An aversion to discussing money matters with family, commonly known as the ‘Money Taboo’, runs deep in the Indian culture. Discussing finances as a family has been misinterpreted for years as sharing of personal data is perceived as inappropriate and awkward. However, with 75% of Indian families now discussing financial matters, that story takes on a positive spin.
Scripbox, India’s leading digital wealth manager, released their findings on the changing mindset around financial awareness in Indian families, just ahead of the International Day of Families on May 15. According to their recently-concluded survey, 64% of conversations on financial matters for people aged 35+ dwell on monthly budgeting and expenses, whereas new investments and big purchases account for 60% and 54%, respectively.
Among people aged 35+, there is absolute agreement when it comes to the benefits of creating a financial plan together as a family. Over 60% of those surveyed said that it leads to a better understanding of current finances, 58% said it increases the ability to meet financial goals together, and 51% believed that it promotes more trust and understanding among family members.

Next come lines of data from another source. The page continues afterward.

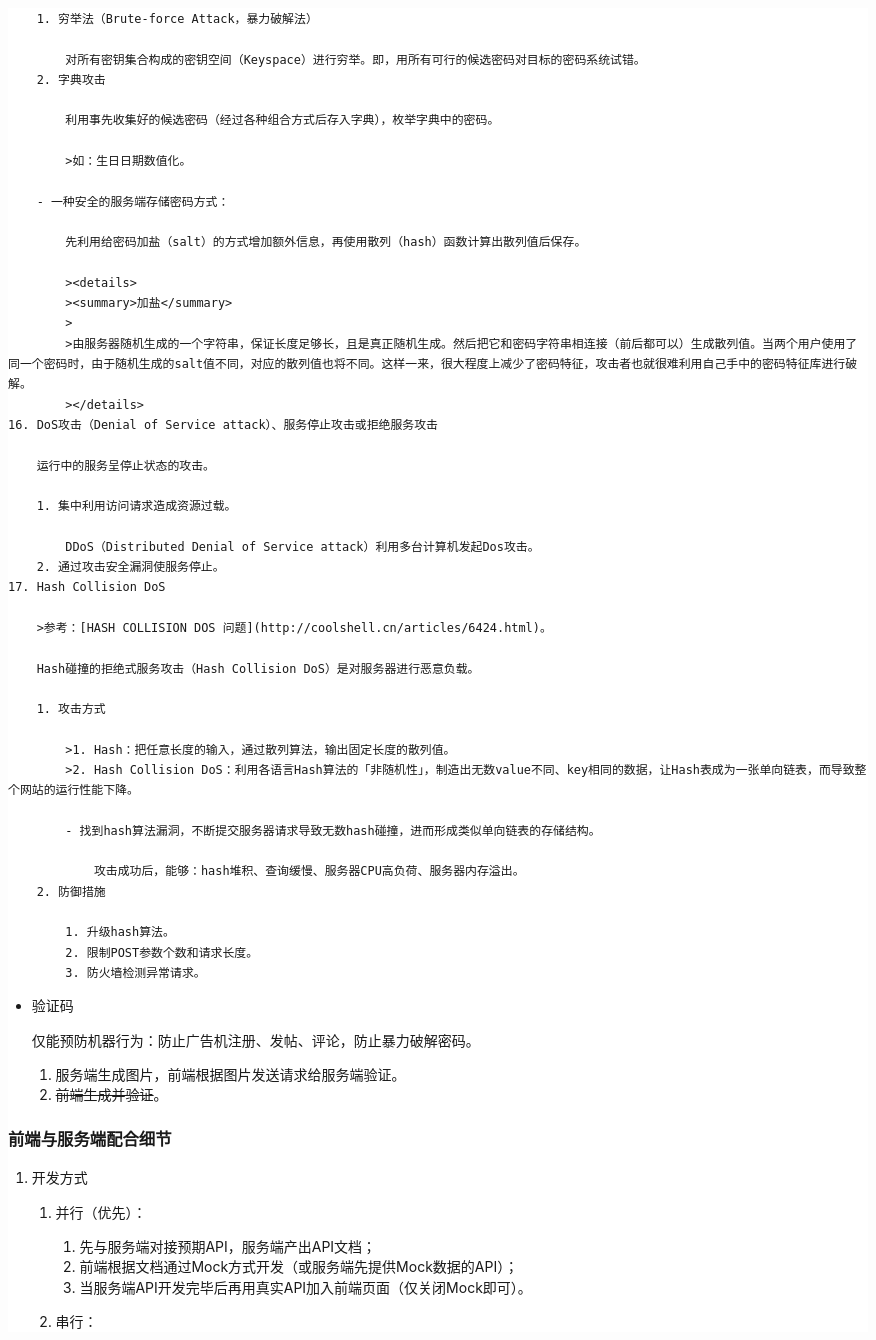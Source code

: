         1. 穷举法（Brute-force Attack，暴力破解法）

            对所有密钥集合构成的密钥空间（Keyspace）进行穷举。即，用所有可行的候选密码对目标的密码系统试错。
        2. 字典攻击

            利用事先收集好的候选密码（经过各种组合方式后存入字典），枚举字典中的密码。

            >如：生日日期数值化。

        - 一种安全的服务端存储密码方式：

            先利用给密码加盐（salt）的方式增加额外信息，再使用散列（hash）函数计算出散列值后保存。

            ><details>
            ><summary>加盐</summary>
            >
            >由服务器随机生成的一个字符串，保证长度足够长，且是真正随机生成。然后把它和密码字符串相连接（前后都可以）生成散列值。当两个用户使用了同一个密码时，由于随机生成的salt值不同，对应的散列值也将不同。这样一来，很大程度上减少了密码特征，攻击者也就很难利用自己手中的密码特征库进行破解。
            ></details>
    16. DoS攻击（Denial of Service attack）、服务停止攻击或拒绝服务攻击

        运行中的服务呈停止状态的攻击。

        1. 集中利用访问请求造成资源过载。

            DDoS（Distributed Denial of Service attack）利用多台计算机发起Dos攻击。
        2. 通过攻击安全漏洞使服务停止。
    17. Hash Collision DoS

        >参考：[HASH COLLISION DOS 问题](http://coolshell.cn/articles/6424.html)。

        Hash碰撞的拒绝式服务攻击（Hash Collision DoS）是对服务器进行恶意负载。

        1. 攻击方式

            >1. Hash：把任意长度的输入，通过散列算法，输出固定长度的散列值。
            >2. Hash Collision DoS：利用各语言Hash算法的「非随机性」，制造出无数value不同、key相同的数据，让Hash表成为一张单向链表，而导致整个网站的运行性能下降。

            - 找到hash算法漏洞，不断提交服务器请求导致无数hash碰撞，进而形成类似单向链表的存储结构。

                攻击成功后，能够：hash堆积、查询缓慢、服务器CPU高负荷、服务器内存溢出。
        2. 防御措施

            1. 升级hash算法。
            2. 限制POST参数个数和请求长度。
            3. 防火墙检测异常请求。

- 验证码

    仅能预防机器行为：防止广告机注册、发帖、评论，防止暴力破解密码。

    1. 服务端生成图片，前端根据图片发送请求给服务端验证。
    2. ~~前端生成并验证~~。

### 前端与服务端配合细节
1. 开发方式

    1. 并行（优先）：

        1. 先与服务端对接预期API，服务端产出API文档；
        2. 前端根据文档通过Mock方式开发（或服务端先提供Mock数据的API）；
        3. 当服务端API开发完毕后再用真实API加入前端页面（仅关闭Mock即可）。
    2. 串行：
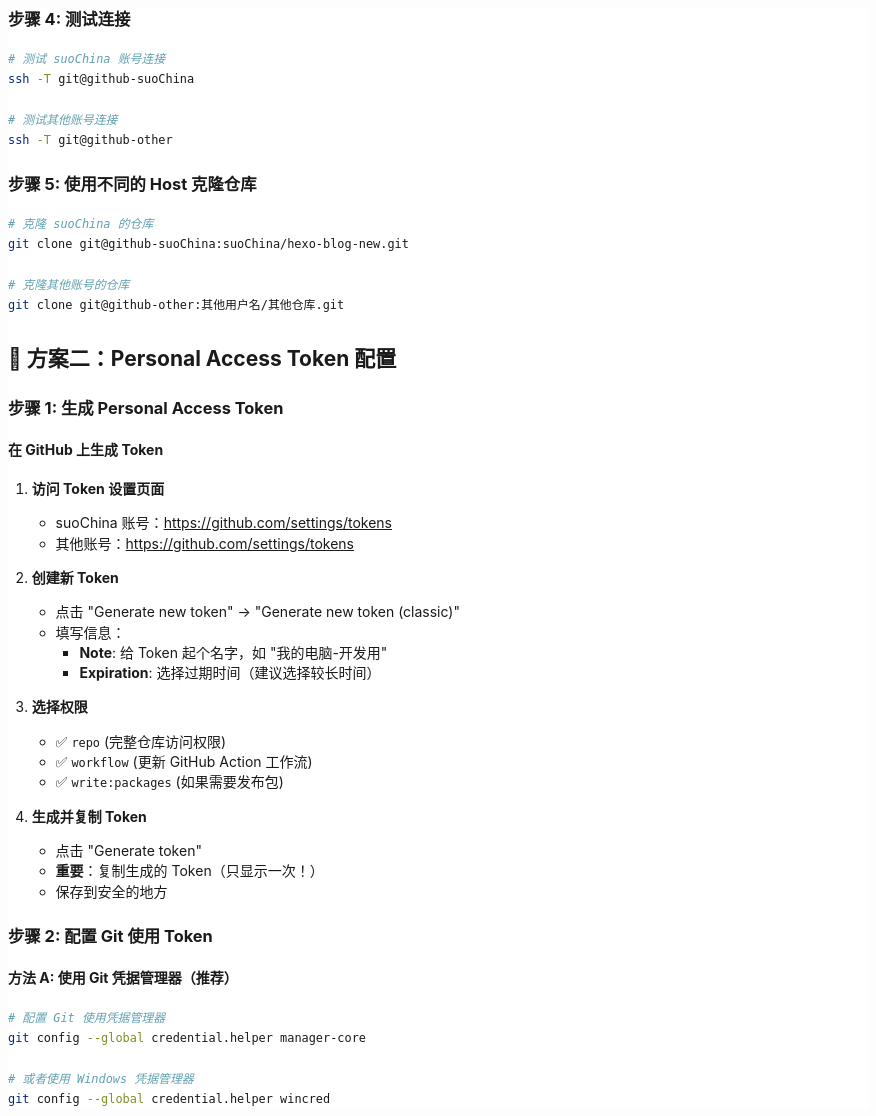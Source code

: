 ### 步骤 4: 测试连接

```bash
# 测试 suoChina 账号连接
ssh -T git@github-suoChina

# 测试其他账号连接
ssh -T git@github-other
```

### 步骤 5: 使用不同的 Host 克隆仓库

```bash
# 克隆 suoChina 的仓库
git clone git@github-suoChina:suoChina/hexo-blog-new.git

# 克隆其他账号的仓库
git clone git@github-other:其他用户名/其他仓库.git
```

## 🔧 方案二：Personal Access Token 配置

### 步骤 1: 生成 Personal Access Token

#### **在 GitHub 上生成 Token**

1. **访问 Token 设置页面**
   - suoChina 账号：https://github.com/settings/tokens
   - 其他账号：https://github.com/settings/tokens

2. **创建新 Token**
   - 点击 "Generate new token" → "Generate new token (classic)"
   - 填写信息：
     - **Note**: 给 Token 起个名字，如 "我的电脑-开发用"
     - **Expiration**: 选择过期时间（建议选择较长时间）

3. **选择权限**
   - ✅ `repo` (完整仓库访问权限)
   - ✅ `workflow` (更新 GitHub Action 工作流)
   - ✅ `write:packages` (如果需要发布包)

4. **生成并复制 Token**
   - 点击 "Generate token"
   - **重要**：复制生成的 Token（只显示一次！）
   - 保存到安全的地方

### 步骤 2: 配置 Git 使用 Token

#### **方法 A: 使用 Git 凭据管理器（推荐）**

```bash
# 配置 Git 使用凭据管理器
git config --global credential.helper manager-core

# 或者使用 Windows 凭据管理器
git config --global credential.helper wincred
```
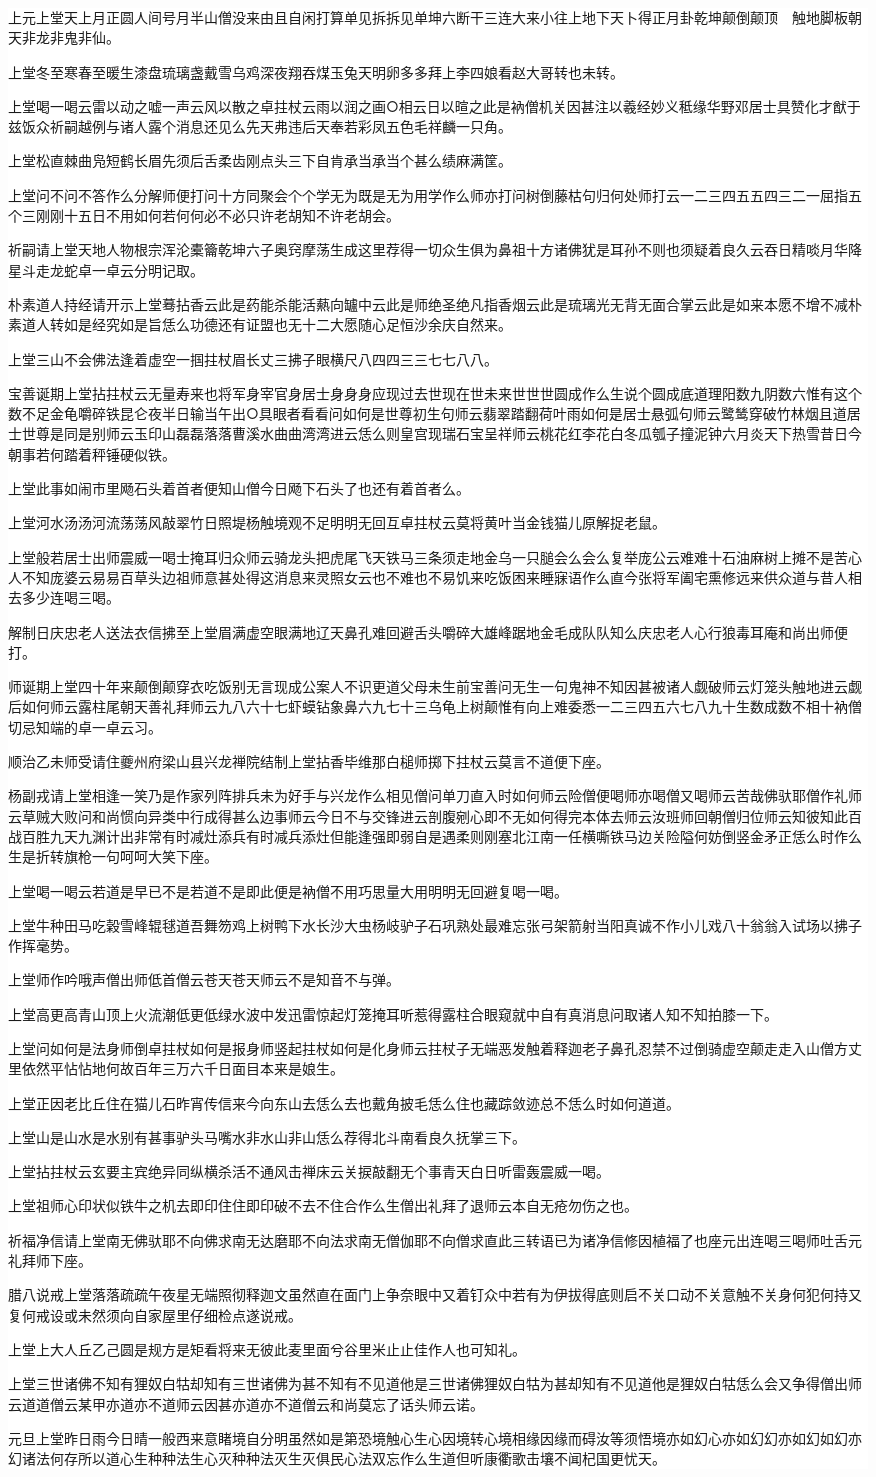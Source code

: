 上元上堂天上月正圆人间号月半山僧没来由且自闲打算单见拆拆见单坤六断干三连大来小往上地下天卜得正月卦乾坤颠倒颠顶　触地脚板朝天非龙非鬼非仙。  

上堂冬至寒春至暖生漆盘琉璃盏戴雪乌鸡深夜翔吞煤玉兔天明卵多多拜上李四娘看赵大哥转也未转。  

上堂喝一喝云雷以动之嘘一声云风以散之卓拄杖云雨以润之画○相云日以暄之此是衲僧机关因甚注以羲经妙义秪缘华野邓居士具赞化才猷于兹饭众祈嗣越例与诸人露个消息还见么先天弗违后天奉若彩凤五色毛祥麟一只角。  

上堂松直棘曲凫短鹤长眉先须后舌柔齿刚点头三下自肯承当承当个甚么绩麻满筐。  

上堂问不问不答作么分解师便打问十方同聚会个个学无为既是无为用学作么师亦打问树倒藤枯句归何处师打云一二三四五五四三二一屈指五个三刚刚十五日不用如何若何何必不必只许老胡知不许老胡会。  

祈嗣请上堂天地人物根宗浑沦橐籥乾坤六子奥窍摩荡生成这里荐得一切众生俱为鼻祖十方诸佛犹是耳孙不则也须疑着良久云吞日精啖月华降星斗走龙蛇卓一卓云分明记取。  

朴素道人持经请开示上堂蓦拈香云此是药能杀能活爇向罏中云此是师绝圣绝凡指香烟云此是琉璃光无背无面合掌云此是如来本愿不增不减朴素道人转如是经究如是旨恁么功德还有证盟也无十二大愿随心足恒沙余庆自然来。  

上堂三山不会佛法逢着虚空一掴拄杖眉长丈三拂子眼横尺八四四三三七七八八。  

宝善诞期上堂拈拄杖云无量寿来也将军身宰官身居士身身身应现过去世现在世未来世世世圆成作么生说个圆成底道理阳数九阴数六惟有这个数不足金龟嚼碎铁昆仑夜半日输当午出○具眼者看看问如何是世尊初生句师云翡翠踏翻荷叶雨如何是居士悬弧句师云鹭鸶穿破竹林烟且道居士世尊是同是别师云玉印山磊磊落落曹溪水曲曲湾湾进云恁么则皇宫现瑞石宝呈祥师云桃花红李花白冬瓜瓠子撞泥钟六月炎天下热雪昔日今朝事若何踏着秤锤硬似铁。  

上堂此事如闹市里飏石头着首者便知山僧今日飏下石头了也还有着首者么。  

上堂河水汤汤河流荡荡风敲翠竹日照堤杨触境观不足明明无回互卓拄杖云莫将黄叶当金钱猫儿原解捉老鼠。  

上堂般若居士出师震威一喝士掩耳归众师云骑龙头把虎尾飞天铁马三条须走地金乌一只膇会么会么复举庞公云难难十石油麻树上摊不是苦心人不知庞婆云易易百草头边祖师意甚处得这消息来灵照女云也不难也不易饥来吃饭困来睡寐语作么直今张将军阖宅熏修远来供众道与昔人相去多少连喝三喝。  

解制日庆忠老人送法衣信拂至上堂眉满虚空眼满地辽天鼻孔难回避舌头嚼碎大雄峰踞地金毛成队队知么庆忠老人心行狼毒耳庵和尚出师便打。  

师诞期上堂四十年来颠倒颠穿衣吃饭别无言现成公案人不识更道父母未生前宝善问无生一句鬼神不知因甚被诸人觑破师云灯笼头触地进云觑后如何师云露柱尾朝天善礼拜师云九八六十七虾蟆钻象鼻六九七十三乌龟上树颠惟有向上难委悉一二三四五六七八九十生数成数不相十衲僧切忌知端的卓一卓云习。  

顺治乙未师受请住夔州府梁山县兴龙禅院结制上堂拈香毕维那白槌师掷下拄杖云莫言不道便下座。  

杨副戎请上堂相逢一笑乃是作家列阵排兵未为好手与兴龙作么相见僧问单刀直入时如何师云险僧便喝师亦喝僧又喝师云苦哉佛驮耶僧作礼师云草贼大败问和尚惯向异类中行成得甚么边事师云今日不与交锋进云剖腹剜心即不无如何得完本体去师云汝班师回朝僧归位师云知彼知此百战百胜九天九渊计出非常有时减灶添兵有时减兵添灶但能逢强即弱自是遇柔则刚塞北江南一任横嘶铁马边关险隘何妨倒竖金矛正恁么时作么生是折转旗枪一句呵呵大笑下座。  

上堂喝一喝云若道是早已不是若道不是即此便是衲僧不用巧思量大用明明无回避复喝一喝。  

上堂牛种田马吃榖雪峰辊毬道吾舞笏鸡上树鸭下水长沙大虫杨岐驴子石巩熟处最难忘张弓架箭射当阳真诚不作小儿戏八十翁翁入试场以拂子作挥毫势。  

上堂师作吟哦声僧出师低首僧云苍天苍天师云不是知音不与弹。  

上堂高更高青山顶上火流潮低更低绿水波中发迅雷惊起灯笼掩耳听惹得露柱合眼窥就中自有真消息问取诸人知不知拍膝一下。  

上堂问如何是法身师倒卓拄杖如何是报身师竖起拄杖如何是化身师云拄杖子无端恶发触着释迦老子鼻孔忍禁不过倒骑虚空颠走走入山僧方丈里依然平怗怗地何故百年三万六千日面目本来是娘生。  

上堂正因老比丘住在猫儿石昨宵传信来今向东山去恁么去也戴角披毛恁么住也藏踪敛迹总不恁么时如何道道。  

上堂山是山水是水别有甚事驴头马嘴水非水山非山恁么荐得北斗南看良久抚掌三下。  

上堂拈拄杖云玄要主宾绝异同纵横杀活不通风击禅床云关捩敲翻无个事青天白日听雷轰震威一喝。  

上堂祖师心印状似铁牛之机去即印住住即印破不去不住合作么生僧出礼拜了退师云本自无疮勿伤之也。  

祈福净信请上堂南无佛驮耶不向佛求南无达磨耶不向法求南无僧伽耶不向僧求直此三转语已为诸净信修因植福了也座元出连喝三喝师吐舌元礼拜师下座。  

腊八说戒上堂落落疏疏午夜星无端照彻释迦文虽然直在面门上争奈眼中又着钉众中若有为伊拔得底则启不关口动不关意触不关身何犯何持又复何戒设或未然须向自家屋里仔细检点遂说戒。  

上堂上大人丘乙己圆是规方是矩看将来无彼此麦里面兮谷里米止止佳作人也可知礼。  

上堂三世诸佛不知有狸奴白牯却知有三世诸佛为甚不知有不见道他是三世诸佛狸奴白牯为甚却知有不见道他是狸奴白牯恁么会又争得僧出师云道道僧云某甲亦道亦不道师云因甚亦道亦不道僧云和尚莫忘了话头师云诺。  

元旦上堂昨日雨今日晴一般西来意睹境自分明虽然如是第恐境触心生心因境转心境相缘因缘而碍汝等须悟境亦如幻心亦如幻幻亦如幻如幻亦幻诸法何存所以道心生种种法生心灭种种法灭生灭俱民心法双忘作么生道但听康衢歌击壤不闻杞国更忧天。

But here’s a twist. Though there are more family discussions happening on general financial matters, limitations still persist in making investment decisions. Younger couples (below 35) are more comfortable in discussing investments (47%), as compared to only 38% of older couples (above 35). Similar patterns are visible in terms of how often people speak of such investments. 60% of younger Indians (below 35) discuss regularly as compared to 42% above 35.